Jak przypomina serwis „Pomponik”, do tej pory media rozpisywały się o bliskich relacjach łączących Aleksandra Sikorę z Małgorzatą Tomaszewską. Plotki o ich romansie nie cichną, choć oboje stanowczo je dementują. Teraz dziennikarz Polsatu podzielił się wyznaniem dotyczącym innej kobiety. Padło jej imię!
Olek Sikora zaskoczył
Aleksander Sikora w duecie z Małgorzatą Tomaszewską prowadził „Pytanie na śniadanie”. Para cieszyła się ogromną popularnością wśród widzów. Ich relacja przetrwała, choć drogi zawodowe chwilowo się rozeszły po stracie posady w TVP. To sprawiło, iż wokół ich relacji narosło wiele plotek, a wielu podejrzewało ich o romans!
Ostatnio Sikora tym razem nie mówił o Małgorzacie Tomaszewskiej, wymienił imię innej kobiety. „Liczy się tylko Justyna” – wyznał Olek z rozbrajającą szczerością.
„Eurowizja, prowadzenie Juniora w 2019, komentowanie przez kilka lat i preselekcje, to piękna karta w moim zawodowym albumie, ale to już było, a dziś liczy się tylko Justyna" – powiedział Sikora w rozmowie z „Plejadą”.
To tam się poznali
Aleksander Sikora i Justyna Steczkowska znają się osobiście. Prezenter nie ukrywa, iż piosenkarka była dla niego ogromnym wsparciem w programie „Twoja twarz brzmi znajomo”, w którym jakiś czas temu występował. Steczkowska była w nim jurorką.

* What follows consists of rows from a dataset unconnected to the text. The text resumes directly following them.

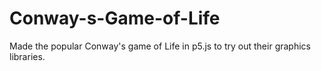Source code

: # Conway-s-Game-of-Life
Made the popular Conway's game of Life in p5.js to try out their graphics libraries.
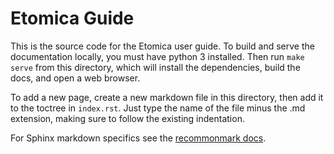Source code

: # Etomica Guide

This is the source code for the Etomica user guide. To build and serve the documentation locally,
you must have python 3 installed. Then run `make serve` from this directory, which will install the
dependencies, build the docs, and open a web browser. 

To add a new page, create a new markdown file in this directory, then add it to the toctree in `index.rst`.
Just type the name of the file minus the .md extension, making sure to follow the existing indentation.

For Sphinx markdown specifics see the [recommonmark docs](http://recommonmark.readthedocs.io/en/latest/auto_structify.html).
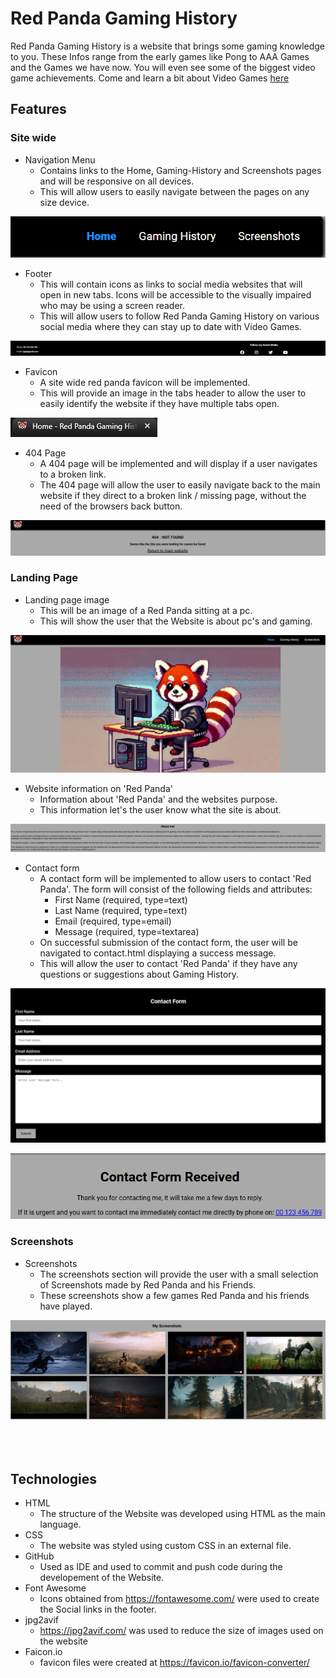 # Red Panda Gaming History

Red Panda Gaming History is a website that brings some gaming knowledge to you. These Infos range from the early games like Pong to AAA Games and the Games we have now. You will even see some of the biggest video game achievements. Come and learn a bit about Video Games [here](https://duudlez.github.io/Red-Panda-Gaming-History/)

## Features

### Site wide
* Navigation Menu
     * Contains links to  the Home, Gaming-History and Screenshots pages and will be responsive on all devices.
     * This will allow users to easily navigate between the pages on any size device.

![Nav Menu](docs/readme-images/Navbar.png)
* Footer
     * This will contain icons as links to social media websites that will open in new tabs. Icons will be accessible to the visually impaired who may be using a screen reader.
     * This will allow users to follow Red Panda Gaming History on various social media where they can stay up to date with Video Games.

![Footer](docs/readme-images/Footer.png)
* Favicon
     * A site wide red panda favicon will be implemented.
     * This will provide an image in the tabs header to allow the user to easily identify the website if they have multiple tabs open.

![Favicon](docs/readme-images/Favicon-readme.png)
* 404 Page
     * A 404 page will be implemented and will display if a user navigates to a broken link.
     * The 404 page will allow the user to easily navigate back to the main website if they direct to a broken link / missing page, without the need of the browsers back button.

![404](docs/readme-images/404-page.png)

### Landing Page
* Landing page image
     * This will be an image of a Red Panda sitting at a pc.
     * This will show the user that the Website is about pc's and gaming.


![Landing Page Image](docs/readme-images/landing-page.png)
* Website information on 'Red Panda'
     * Information about 'Red Panda' and the websites purpose.
     * This information let's the user know what the site is about.

![Bio](docs/readme-images/About-me.png)

* Contact form
     * A contact form will be implemented to allow users to contact 'Red Panda'. The form will consist of the following fields and attributes:
          * First Name (required, type=text)
          * Last Name (required, type=text)
          * Email (required, type=email)
          * Message (required, type=textarea)
    * On successful submission of the contact form, the user will be navigated to contact.html displaying a success message.
    * This will allow the user to contact 'Red Panda' if they have any questions or suggestions about Gaming History.

![Contact Form](docs/readme-images/Contact-Form.png)

![Contact Form Received](docs/readme-images/contact-form-received.png)

### Screenshots
* Screenshots
     * The screenshots section will provide the user with a small selection of Screenshots made by Red Panda and his Friends.
     * These screenshots show a few games Red Panda and his friends have played.

![Screenshots](docs/readme-images/screenshots.png)
<br><br><br><br>


## Technologies

* HTML
     * The structure of the Website was developed using HTML as the main language.
* CSS 
     * The website was styled using custom CSS in an external file.
* GitHub
     * Used as IDE and used to commit and push code during the developement of the Website.
* Font Awesome
     * Icons obtained from https://fontawesome.com/ were used to create the Social links in the footer.
* jpg2avif
     * https://jpg2avif.com/ was used to reduce the size of images used on the website
* Faicon.io
     * favicon files were created at https://favicon.io/favicon-converter/
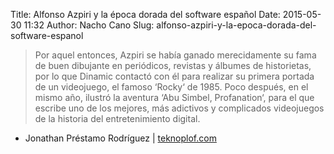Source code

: Title: Alfonso Azpiri y la época dorada del software español
Date: 2015-05-30 11:32
Author: Nacho Cano
Slug: alfonso-azpiri-y-la-epoca-dorada-del-software-espanol

> Por aquel entonces, Azpiri se había ganado merecidamente su fama de
> buen dibujante en periódicos, revistas y álbumes de historietas, por
> lo que Dinamic contactó con él para realizar su primera portada de un
> videojuego, el famoso ‘Rocky‘ de 1985. Poco después, en el mismo año,
> ilustró la aventura ‘Abu Simbel, Profanation‘, para el que escribe uno
> de los mejores, más adictivos y complicados videojuegos de la historia
> del entretenimiento digital.

- Jonathan Préstamo Rodríguez | [teknoplof.com][]

  [teknoplof.com]: http://www.teknoplof.com/2010/09/29/alfonso-azpiri-y-la-epoca-dorada-del-software-espanol/
    "Alfonso Azpiri y la época dorada del software español"
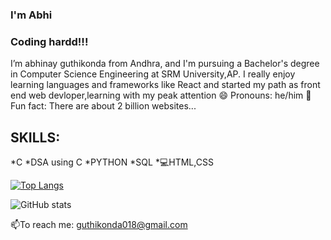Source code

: ### I'm Abhi
### Coding hardd!!!

I’m abhinay guthikonda from Andhra, and I'm pursuing a Bachelor's degree in Computer Science Engineering at SRM University,AP.
I really enjoy learning languages and frameworks like React and started my path as front end web devloper,learning with my peak attention
  😄 Pronouns: he/him
  🥲 Fun fact: There are about 2 billion websites...
  
## SKILLS:
*C
*DSA using C
*PYTHON
*SQL
*💻HTML,CSS

[![Top Langs](https://github-readme-stats.vercel.app/api/top-langs/?username=abhiguthikonda)](https://github.com/anuraghazra/github-readme-stats)

![GitHub stats](https://github-readme-stats.vercel.app/api?username=abhiguthikonda&show_icons=true)  

📫To reach me: guthikonda018@gmail.com
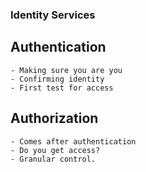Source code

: ### Identity Services

## Authentication
    - Making sure you are you
    - Confirming identity
    - First test for access


## Authorization
    - Comes after authentication
    - Do you get access?
    - Granular control.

"W 'Twoja twarz brzmi znajomo' to ona podnosiła mnie z kolan, kiedy nie wierzyłem, iż dam radę. A ostatecznie zająłem trzecie miejsce. Teraz ja jestem przy niej myślą i kibicuję z całych sił!” - dodał Sikora.
Olek wychwalał Steczkowską pod niebiosa, podkreślając, iż artystka „ma talent nie z tej ziemi”. Wróżył jej przejście do finału Eurowizji i tak się stało. Artystka ponownie stanie na eurowizyjnej scenie i będzie miała szansę wygrać.
Wy też trzymacie za Justynę Steczkowską kciuki?